Cast and Characters 
 Dineo Price (Kgomotso Christopher) Sebastian's current wife. She is a kind-hearted woman caught up in the ensuing drama. She is initially disinterested in her husband's wealth and CEO succession, but has a change of heart later in the series.
Felicity Price (Mary-Ann Barlow)  Sebastian and Angèlique's first born daughter. She is the main antagonist in the series who plots with her mother to get the CEO position at Legacy Investments.
Sebastian Price (Deon Lotz)

The patriarch of the family and well established businessman. He is the founder and CEO of Legacy Investments.

 Angélique Price (Michelle Botes)

Sebastian's ex-wife and lawyer. She is determined to get Sebastian's wealth. She plots and schemes with her daughter Felicity.

 SJ Price (Anton David Jefta)

Sebastian and Dineo's handsome and charming son. Petra Potgieter's love interest.

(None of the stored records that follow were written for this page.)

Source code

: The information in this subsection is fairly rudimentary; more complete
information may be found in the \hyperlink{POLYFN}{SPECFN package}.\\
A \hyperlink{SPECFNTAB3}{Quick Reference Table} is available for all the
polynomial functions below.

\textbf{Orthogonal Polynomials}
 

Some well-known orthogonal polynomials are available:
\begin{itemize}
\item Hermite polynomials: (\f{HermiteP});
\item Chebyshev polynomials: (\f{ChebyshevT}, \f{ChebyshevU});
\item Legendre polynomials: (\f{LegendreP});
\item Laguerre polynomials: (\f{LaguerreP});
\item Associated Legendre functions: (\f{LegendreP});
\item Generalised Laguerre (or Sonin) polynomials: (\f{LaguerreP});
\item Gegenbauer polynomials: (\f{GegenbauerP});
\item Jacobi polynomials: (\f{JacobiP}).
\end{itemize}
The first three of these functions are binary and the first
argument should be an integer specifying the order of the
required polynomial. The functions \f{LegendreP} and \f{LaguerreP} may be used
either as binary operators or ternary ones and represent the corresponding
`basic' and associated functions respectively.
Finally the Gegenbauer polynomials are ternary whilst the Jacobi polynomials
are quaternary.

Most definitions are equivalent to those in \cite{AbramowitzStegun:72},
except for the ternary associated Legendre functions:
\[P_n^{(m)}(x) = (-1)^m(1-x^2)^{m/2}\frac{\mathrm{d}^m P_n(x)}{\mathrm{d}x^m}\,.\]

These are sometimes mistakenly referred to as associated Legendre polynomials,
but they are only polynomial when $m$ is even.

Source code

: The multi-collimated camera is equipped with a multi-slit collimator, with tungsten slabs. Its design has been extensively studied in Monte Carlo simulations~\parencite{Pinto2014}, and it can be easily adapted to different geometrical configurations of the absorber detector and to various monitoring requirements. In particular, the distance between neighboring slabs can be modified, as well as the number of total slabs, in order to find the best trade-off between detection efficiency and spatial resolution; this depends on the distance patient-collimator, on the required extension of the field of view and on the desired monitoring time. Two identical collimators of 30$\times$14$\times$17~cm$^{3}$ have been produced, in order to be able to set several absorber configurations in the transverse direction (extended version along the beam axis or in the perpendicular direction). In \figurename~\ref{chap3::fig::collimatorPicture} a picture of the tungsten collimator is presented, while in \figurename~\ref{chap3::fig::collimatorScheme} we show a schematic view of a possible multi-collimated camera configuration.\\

 Petra Potgieter (Trix Vivier) 

First jobless when we meet her, Petra Potgieter finds a job and love interest at Legacy Investments due to her brother Stefan's personal ties to one of the Price sisters

 Msizi Zulu (Siyabonga Thwala) 

A power-hungry, cunning man who would do anything to become the CEO of legacy investments and be seen as the man on top.

 Stefan Potgieter (Sean-Marco Vorster)

Petra's older brother who works as a driver for the Price family . Dangerous and ambitious, he is Felicity's lover and right-hand man.

 Williem Potgieter (Dawid Minnaar)

Stefan and Petra's dad who is a recovering alcoholic. He tries to protect his children from the powerful Price family.